WORK TASK → Please report the number of lines in the entries below that contain "doing", with nothing added.

DATA EXTRACT →
==*==

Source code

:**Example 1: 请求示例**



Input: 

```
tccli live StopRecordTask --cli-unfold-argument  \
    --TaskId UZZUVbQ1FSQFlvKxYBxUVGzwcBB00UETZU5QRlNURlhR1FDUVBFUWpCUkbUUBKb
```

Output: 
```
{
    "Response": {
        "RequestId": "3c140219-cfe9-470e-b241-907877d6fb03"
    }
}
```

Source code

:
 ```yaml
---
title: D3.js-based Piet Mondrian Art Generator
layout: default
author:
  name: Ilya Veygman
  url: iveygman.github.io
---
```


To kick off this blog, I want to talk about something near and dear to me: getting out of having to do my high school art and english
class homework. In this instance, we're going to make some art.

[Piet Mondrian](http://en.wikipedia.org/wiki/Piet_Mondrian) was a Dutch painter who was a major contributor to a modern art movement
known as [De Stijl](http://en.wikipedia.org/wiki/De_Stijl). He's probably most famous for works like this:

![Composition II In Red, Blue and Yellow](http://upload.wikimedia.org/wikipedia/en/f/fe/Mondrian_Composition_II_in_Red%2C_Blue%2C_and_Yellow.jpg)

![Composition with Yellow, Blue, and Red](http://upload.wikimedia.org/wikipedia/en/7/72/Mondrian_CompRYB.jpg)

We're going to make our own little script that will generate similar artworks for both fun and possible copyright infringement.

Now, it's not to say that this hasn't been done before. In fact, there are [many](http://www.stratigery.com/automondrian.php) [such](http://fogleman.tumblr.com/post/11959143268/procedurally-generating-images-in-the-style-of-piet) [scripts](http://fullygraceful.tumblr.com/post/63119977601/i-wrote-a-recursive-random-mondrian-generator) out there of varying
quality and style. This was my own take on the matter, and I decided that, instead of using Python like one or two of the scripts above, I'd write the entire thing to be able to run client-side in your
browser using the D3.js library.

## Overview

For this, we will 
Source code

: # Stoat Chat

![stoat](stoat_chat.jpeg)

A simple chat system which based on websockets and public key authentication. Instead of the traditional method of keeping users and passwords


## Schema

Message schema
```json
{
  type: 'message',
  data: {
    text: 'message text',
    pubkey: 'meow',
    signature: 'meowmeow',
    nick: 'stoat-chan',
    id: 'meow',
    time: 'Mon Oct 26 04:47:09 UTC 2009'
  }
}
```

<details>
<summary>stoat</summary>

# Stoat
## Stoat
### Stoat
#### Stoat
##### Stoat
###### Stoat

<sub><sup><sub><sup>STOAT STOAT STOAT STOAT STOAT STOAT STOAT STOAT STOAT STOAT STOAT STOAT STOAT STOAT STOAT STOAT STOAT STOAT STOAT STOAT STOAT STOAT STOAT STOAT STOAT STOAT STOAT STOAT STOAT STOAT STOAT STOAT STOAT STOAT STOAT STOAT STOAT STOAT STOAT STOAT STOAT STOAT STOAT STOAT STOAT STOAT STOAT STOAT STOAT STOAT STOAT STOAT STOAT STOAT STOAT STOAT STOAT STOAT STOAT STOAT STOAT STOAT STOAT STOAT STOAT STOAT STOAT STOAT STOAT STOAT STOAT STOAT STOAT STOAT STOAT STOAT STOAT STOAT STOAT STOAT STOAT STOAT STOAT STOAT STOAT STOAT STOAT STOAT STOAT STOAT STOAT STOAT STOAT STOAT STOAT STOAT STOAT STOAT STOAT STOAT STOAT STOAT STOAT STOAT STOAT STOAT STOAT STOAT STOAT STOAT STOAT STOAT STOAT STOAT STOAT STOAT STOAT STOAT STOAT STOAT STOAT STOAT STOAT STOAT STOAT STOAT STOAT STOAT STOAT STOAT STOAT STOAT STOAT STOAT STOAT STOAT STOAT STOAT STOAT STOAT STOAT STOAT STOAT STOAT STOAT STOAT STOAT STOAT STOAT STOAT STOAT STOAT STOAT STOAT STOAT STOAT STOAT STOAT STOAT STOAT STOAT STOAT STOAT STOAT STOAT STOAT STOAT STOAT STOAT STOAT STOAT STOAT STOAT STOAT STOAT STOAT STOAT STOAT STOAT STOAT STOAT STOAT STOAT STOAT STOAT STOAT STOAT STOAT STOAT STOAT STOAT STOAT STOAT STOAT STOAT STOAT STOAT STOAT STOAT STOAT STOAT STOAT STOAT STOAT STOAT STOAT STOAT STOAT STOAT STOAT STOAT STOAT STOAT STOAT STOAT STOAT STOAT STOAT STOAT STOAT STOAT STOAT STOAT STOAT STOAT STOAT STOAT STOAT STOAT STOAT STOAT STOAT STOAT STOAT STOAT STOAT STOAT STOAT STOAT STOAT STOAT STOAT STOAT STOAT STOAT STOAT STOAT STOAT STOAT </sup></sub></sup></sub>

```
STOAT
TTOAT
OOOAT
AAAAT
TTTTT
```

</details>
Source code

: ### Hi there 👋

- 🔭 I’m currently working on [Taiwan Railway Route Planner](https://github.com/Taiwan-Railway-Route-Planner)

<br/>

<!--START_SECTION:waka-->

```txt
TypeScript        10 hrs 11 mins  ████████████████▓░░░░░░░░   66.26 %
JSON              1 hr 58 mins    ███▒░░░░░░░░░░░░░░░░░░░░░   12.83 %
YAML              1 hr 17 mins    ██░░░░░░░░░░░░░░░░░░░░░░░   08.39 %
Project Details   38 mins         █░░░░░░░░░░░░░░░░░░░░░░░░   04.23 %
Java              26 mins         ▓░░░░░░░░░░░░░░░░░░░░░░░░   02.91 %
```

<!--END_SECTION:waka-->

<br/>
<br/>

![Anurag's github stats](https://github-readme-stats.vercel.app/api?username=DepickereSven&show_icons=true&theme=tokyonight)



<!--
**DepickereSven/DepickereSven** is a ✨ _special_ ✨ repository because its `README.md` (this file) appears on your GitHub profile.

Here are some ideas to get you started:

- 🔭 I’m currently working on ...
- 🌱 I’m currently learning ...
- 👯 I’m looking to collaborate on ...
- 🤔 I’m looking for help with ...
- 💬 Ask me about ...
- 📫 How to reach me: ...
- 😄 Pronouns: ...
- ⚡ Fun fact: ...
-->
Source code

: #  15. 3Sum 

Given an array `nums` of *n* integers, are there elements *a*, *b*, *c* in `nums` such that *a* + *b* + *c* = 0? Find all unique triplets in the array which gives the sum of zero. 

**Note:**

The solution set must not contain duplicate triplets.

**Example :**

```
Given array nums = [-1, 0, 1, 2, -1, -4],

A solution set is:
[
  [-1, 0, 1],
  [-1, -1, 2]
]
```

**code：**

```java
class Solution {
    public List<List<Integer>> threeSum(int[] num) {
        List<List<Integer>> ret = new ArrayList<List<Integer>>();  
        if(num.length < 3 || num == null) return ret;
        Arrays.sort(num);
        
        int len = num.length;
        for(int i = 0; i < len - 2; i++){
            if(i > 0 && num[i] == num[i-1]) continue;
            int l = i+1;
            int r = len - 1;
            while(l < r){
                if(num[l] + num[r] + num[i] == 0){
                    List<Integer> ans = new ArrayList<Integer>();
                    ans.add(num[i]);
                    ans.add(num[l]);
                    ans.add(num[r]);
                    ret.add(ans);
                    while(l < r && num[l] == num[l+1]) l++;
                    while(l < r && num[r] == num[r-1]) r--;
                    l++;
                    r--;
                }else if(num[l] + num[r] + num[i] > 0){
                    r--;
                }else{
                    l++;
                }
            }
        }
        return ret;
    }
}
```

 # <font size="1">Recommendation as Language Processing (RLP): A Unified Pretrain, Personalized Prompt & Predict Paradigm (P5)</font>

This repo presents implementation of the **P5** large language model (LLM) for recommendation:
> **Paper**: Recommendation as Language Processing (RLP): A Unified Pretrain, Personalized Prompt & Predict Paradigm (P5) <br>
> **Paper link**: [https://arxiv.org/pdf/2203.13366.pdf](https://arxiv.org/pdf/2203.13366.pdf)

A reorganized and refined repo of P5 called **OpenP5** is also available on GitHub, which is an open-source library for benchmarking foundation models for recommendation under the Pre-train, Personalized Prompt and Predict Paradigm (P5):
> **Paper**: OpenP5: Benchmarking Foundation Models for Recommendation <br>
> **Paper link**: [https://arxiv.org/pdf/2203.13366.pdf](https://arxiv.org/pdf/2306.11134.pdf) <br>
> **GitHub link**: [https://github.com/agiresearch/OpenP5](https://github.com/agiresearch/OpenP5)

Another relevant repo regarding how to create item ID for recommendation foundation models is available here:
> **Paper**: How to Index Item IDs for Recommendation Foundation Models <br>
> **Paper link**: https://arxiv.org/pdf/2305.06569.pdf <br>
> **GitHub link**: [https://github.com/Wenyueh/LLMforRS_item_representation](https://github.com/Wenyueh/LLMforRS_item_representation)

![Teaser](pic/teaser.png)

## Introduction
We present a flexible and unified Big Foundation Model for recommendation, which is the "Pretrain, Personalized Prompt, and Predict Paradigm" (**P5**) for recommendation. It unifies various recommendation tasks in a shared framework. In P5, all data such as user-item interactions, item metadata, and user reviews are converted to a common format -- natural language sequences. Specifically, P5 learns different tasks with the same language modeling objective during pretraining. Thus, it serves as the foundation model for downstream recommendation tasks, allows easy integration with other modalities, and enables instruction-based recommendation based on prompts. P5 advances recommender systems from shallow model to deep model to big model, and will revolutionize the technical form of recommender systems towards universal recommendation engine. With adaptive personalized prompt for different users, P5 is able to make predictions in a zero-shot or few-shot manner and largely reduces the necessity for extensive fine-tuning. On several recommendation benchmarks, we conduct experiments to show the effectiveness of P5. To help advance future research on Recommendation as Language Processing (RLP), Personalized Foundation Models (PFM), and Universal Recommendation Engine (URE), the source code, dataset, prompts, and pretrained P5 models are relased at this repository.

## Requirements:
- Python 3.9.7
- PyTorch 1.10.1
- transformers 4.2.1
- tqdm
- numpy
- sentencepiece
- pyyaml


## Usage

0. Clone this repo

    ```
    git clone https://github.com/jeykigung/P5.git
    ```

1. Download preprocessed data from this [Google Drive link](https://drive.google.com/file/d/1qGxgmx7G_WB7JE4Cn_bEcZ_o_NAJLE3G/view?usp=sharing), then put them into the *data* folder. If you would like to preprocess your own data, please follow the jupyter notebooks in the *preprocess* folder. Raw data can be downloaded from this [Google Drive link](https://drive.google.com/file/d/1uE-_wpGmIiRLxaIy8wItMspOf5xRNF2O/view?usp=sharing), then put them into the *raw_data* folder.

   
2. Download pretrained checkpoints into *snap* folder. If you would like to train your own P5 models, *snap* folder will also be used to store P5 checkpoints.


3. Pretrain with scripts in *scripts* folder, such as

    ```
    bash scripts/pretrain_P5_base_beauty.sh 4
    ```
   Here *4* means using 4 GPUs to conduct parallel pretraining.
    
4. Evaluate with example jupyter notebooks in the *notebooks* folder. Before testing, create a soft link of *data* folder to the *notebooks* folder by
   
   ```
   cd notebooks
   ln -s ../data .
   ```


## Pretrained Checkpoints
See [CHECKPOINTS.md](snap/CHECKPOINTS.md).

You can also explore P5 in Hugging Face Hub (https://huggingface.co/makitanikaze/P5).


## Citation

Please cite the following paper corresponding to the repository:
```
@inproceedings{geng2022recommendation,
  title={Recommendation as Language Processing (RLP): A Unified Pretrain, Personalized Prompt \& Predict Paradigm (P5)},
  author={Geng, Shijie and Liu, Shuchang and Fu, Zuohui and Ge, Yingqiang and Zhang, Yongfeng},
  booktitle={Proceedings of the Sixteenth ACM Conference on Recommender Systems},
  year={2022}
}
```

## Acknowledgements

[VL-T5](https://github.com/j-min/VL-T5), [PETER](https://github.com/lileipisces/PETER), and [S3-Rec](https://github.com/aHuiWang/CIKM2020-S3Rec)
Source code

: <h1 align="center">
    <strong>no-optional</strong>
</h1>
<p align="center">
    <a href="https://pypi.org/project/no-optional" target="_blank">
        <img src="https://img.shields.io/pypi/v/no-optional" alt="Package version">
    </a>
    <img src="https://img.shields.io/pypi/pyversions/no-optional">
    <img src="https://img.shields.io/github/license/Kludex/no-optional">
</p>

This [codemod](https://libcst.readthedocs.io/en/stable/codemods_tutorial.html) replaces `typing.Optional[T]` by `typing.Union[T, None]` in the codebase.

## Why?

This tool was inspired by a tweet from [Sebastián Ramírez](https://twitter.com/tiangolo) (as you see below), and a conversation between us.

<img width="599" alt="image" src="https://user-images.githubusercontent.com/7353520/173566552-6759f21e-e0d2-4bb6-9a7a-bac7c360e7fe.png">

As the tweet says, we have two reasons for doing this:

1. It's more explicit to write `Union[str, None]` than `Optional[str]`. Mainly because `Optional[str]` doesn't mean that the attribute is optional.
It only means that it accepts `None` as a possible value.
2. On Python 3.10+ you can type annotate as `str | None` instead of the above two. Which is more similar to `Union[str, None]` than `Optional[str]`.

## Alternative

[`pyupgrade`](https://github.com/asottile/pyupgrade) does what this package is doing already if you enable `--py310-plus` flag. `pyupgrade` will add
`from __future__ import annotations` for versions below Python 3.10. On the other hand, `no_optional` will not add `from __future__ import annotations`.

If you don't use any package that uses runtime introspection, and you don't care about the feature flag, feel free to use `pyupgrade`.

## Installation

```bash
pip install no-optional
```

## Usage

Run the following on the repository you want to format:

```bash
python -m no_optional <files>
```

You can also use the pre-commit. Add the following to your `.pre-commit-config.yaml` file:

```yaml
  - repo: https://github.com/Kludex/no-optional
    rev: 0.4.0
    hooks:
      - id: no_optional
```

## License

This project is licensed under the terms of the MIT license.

==*==

THE COMPLETED TASK → 2